With the upcoming launch of the Cadillac ATS the once-dominant luxury brand hopes to begin the difficult task of rebuilding its once-lofty reputation and challenging such import stalwarts as BMW, Mercedes-Benz and Audi.
The ATS is not only the first compact Caddy model line in three decades but the marque’s first product to offer a four-cylinder engine – two, in fact – since the dreaded Cimarron, a vehicle whose mere mention evoked reflexively painful winces during a preview of the new ATS this week.
Specifically aimed at the luxury compact benchmark, the ATS will debut in sedan form with a choice of three powertrain packages. But numerous Cadillac insiders revealed to TheDetroitBureau.com that this is likely just the beginning. An array of additional ATS variants likely will follow. Among those under serious consideration are an ATS Coupe and the seemingly requisite V-Series version.
Indeed, Cadillac is now considering a wide variety of new product options, from a production version of the Ciel concept that would top the line-up and challenge the likes of the BMW 7-Series and Mercedes S-Class, to some additional crossover models.

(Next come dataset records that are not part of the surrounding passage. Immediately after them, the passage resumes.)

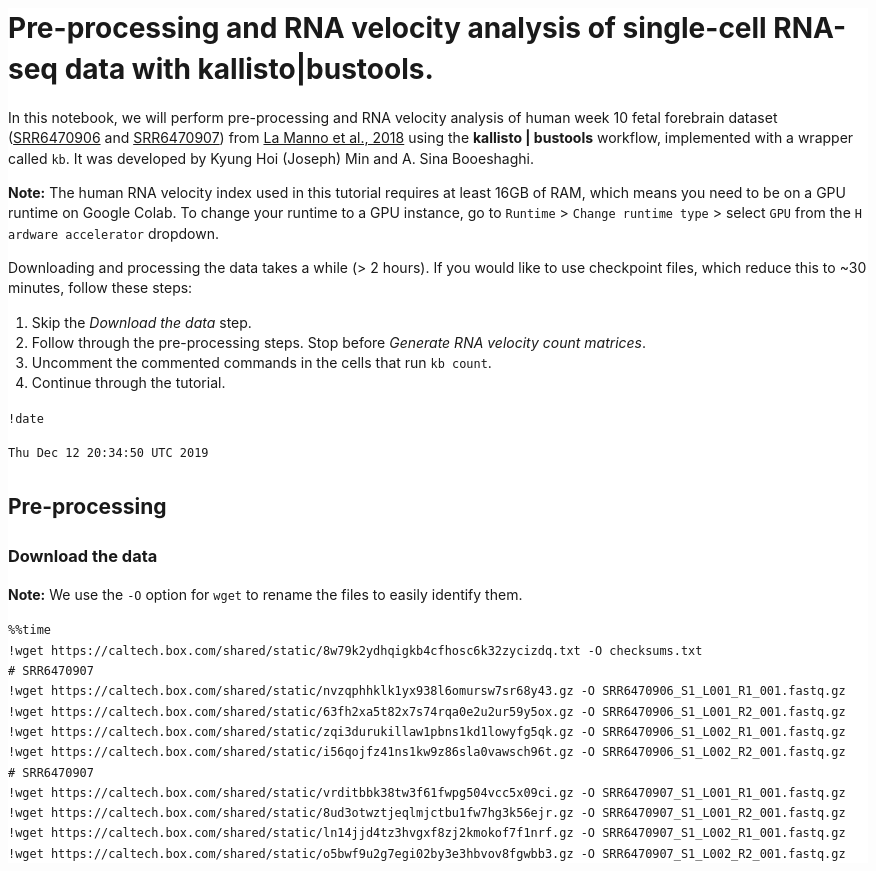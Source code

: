 # Pre-processing and RNA velocity analysis of single-cell RNA-seq data with kallisto|bustools.

In this notebook, we will perform pre-processing and RNA velocity analysis of human week 10 fetal forebrain dataset ([SRR6470906](https://www.ncbi.nlm.nih.gov/sra/?term=SRR6470906) and [SRR6470907](https://www.ncbi.nlm.nih.gov/sra/?term=SRR6470907)) from [La Manno et al., 2018](https://doi.org/10.1038/s41586-018-0414-6) using the **kallisto | bustools** workflow, implemented with a wrapper called `kb`. It was developed by Kyung Hoi (Joseph) Min and A. Sina Booeshaghi.

__Note:__ The human RNA velocity index used in this tutorial requires at least 16GB of RAM, which means you need to be on a GPU runtime on Google Colab. To change your runtime to a GPU instance, go to `Runtime` > `Change runtime type` > select `GPU` from the `Hardware accelerator` dropdown.

Downloading and processing the data takes a while (> 2 hours). If you would like to use checkpoint files, which reduce this to ~30 minutes, follow these steps:
1. Skip the *Download the data* step.
2. Follow through the pre-processing steps. Stop before *Generate RNA velocity count matrices*.
3. Uncomment the commented commands in the cells that run `kb count`.
4. Continue through the tutorial.


```
!date
```

    Thu Dec 12 20:34:50 UTC 2019


## Pre-processing

### Download the data

__Note:__ We use the `-O` option for `wget` to rename the files to easily identify them.


```
%%time
!wget https://caltech.box.com/shared/static/8w79k2ydhqigkb4cfhosc6k32zycizdq.txt -O checksums.txt
# SRR6470907
!wget https://caltech.box.com/shared/static/nvzqphhklk1yx938l6omursw7sr68y43.gz -O SRR6470906_S1_L001_R1_001.fastq.gz
!wget https://caltech.box.com/shared/static/63fh2xa5t82x7s74rqa0e2u2ur59y5ox.gz -O SRR6470906_S1_L001_R2_001.fastq.gz
!wget https://caltech.box.com/shared/static/zqi3durukillaw1pbns1kd1lowyfg5qk.gz -O SRR6470906_S1_L002_R1_001.fastq.gz
!wget https://caltech.box.com/shared/static/i56qojfz41ns1kw9z86sla0vawsch96t.gz -O SRR6470906_S1_L002_R2_001.fastq.gz
# SRR6470907
!wget https://caltech.box.com/shared/static/vrditbbk38tw3f61fwpg504vcc5x09ci.gz -O SRR6470907_S1_L001_R1_001.fastq.gz
!wget https://caltech.box.com/shared/static/8ud3otwztjeqlmjctbu1fw7hg3k56ejr.gz -O SRR6470907_S1_L001_R2_001.fastq.gz
!wget https://caltech.box.com/shared/static/ln14jjd4tz3hvgxf8zj2kmokof7f1nrf.gz -O SRR6470907_S1_L002_R1_001.fastq.gz
!wget https://caltech.box.com/shared/static/o5bwf9u2g7egi02by3e3hbvov8fgwbb3.gz -O SRR6470907_S1_L002_R2_001.fastq.gz
```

Several sources also suggested a convertible is a serious option now under discussion. It would fill a notable gap in the Cadillac line-up and become the marque’s first ragtop since the ill-fated XLR roadster of a few years back.
For his part, Cadillac’s marketing chief Don Butler readily acknowledges “We’re considering our options,” but he and other Caddy executives go gun-shy when asked about specific product plans. That’s not surprising, as most manufacturers prefer to keep new offerings secret until well into the product development process. But in background conversations, there’s a clear sense of excitement percolating through the brand’s ranks as parent General Motors begins to free up the cash and other resources needed to make Cadillac competitive.
With the exception of a few years when it was passed by domestic rival Lincoln, Cadillac spent nearly a century as the U.S. luxury leader. But it slipped to second in 1998 when it was outsold, for the first time, by Lexus, 185,890 to Caddy’s 178,507, and has steadily lost ground since then.
Part of the problem, senior executives admit, is that the imports simply have a much broader range of choices in a market where buyers have become used to having expansive choices. BMW and Mercedes, in particular, have all but run out of their alphanumeric options while Cadillac has few more options than it did a decade ago.
That’s beginning to change. There’s the new XTS, which Caddy officials have notably stopped referring to as their new “flagship,” and the ATS. The more expensive of the two models will effectively replace both the unloved STS and all but forgotten DTS. But it is not a true brand-capper. That leaves the opportunity to roll out a more expensive and competitive model targeting the likes of the BMW 7-Series.
Caddy revealed one concept for that flagship during the Pebble Beach Concours d’Elegance last autumn. The striking Ciel convertible isn’t going to make it into production, insiders stress, but the underlying concept will influence a production model that TheDetroitBureau.com anticipates will reach Cadillac showrooms around mid-decade.
Of more immediate importance is the ATS. It targets the biggest segment of the luxury market, notes Butler – but also one of the toughest to crack, the 3-Series setting a daunting benchmark. Cadillac is hoping that it can at least gain credibility and slowly grow its share with the new sedan.
But it also recognizes that it needs other variants to pose a serious challenge to the established order in the compact luxury segment.
A new coupe appears to be moving its way through the product development process, though it was impossible to get a clear sense of when it might reach production. A major challenge is coming up with a design that is as strikingly distinctive as the CTS Coupe yet which won’t be confused with the bigger 2-door.
Also on tap: an ATS V-Series variant that would be the next entry into Caddy’s performance line – a challenge to the vaunted BMW M and Mercedes AMG models.
Officials, including vehicle line chief Dave Leone, don’t hide their interest in an ATS V-Series. But they suggest that part of the challenge has been deciding whether to go with another big V-8, as in the CTS-V, or shift to a turbo or supercharged V-6.
An eight-banger would be less expensive and the ATS development team reserved enough space under the hood. But it is also heavy and could be seen as “old-tech,” as one insider put it. A charged six-cylinder engine would likely be seen as the more sophisticated option and would make it easier to maintain the near-perfect 50/50 weight distribution of the current Cadillac ATS. It would also yield better mileage – albeit at a higher starting price.
Don’t be surprised to hear more about the ATS-V in the near future. Meanwhile, Cadillac is likely to start previewing some other new products, including that flagship sedan and one or more new crossovers, starting with next year’s Detroit Auto Show.
The maker is determined to provide a credible alternative to the German and Japanese imports and a broader product portfolio is the start of that process.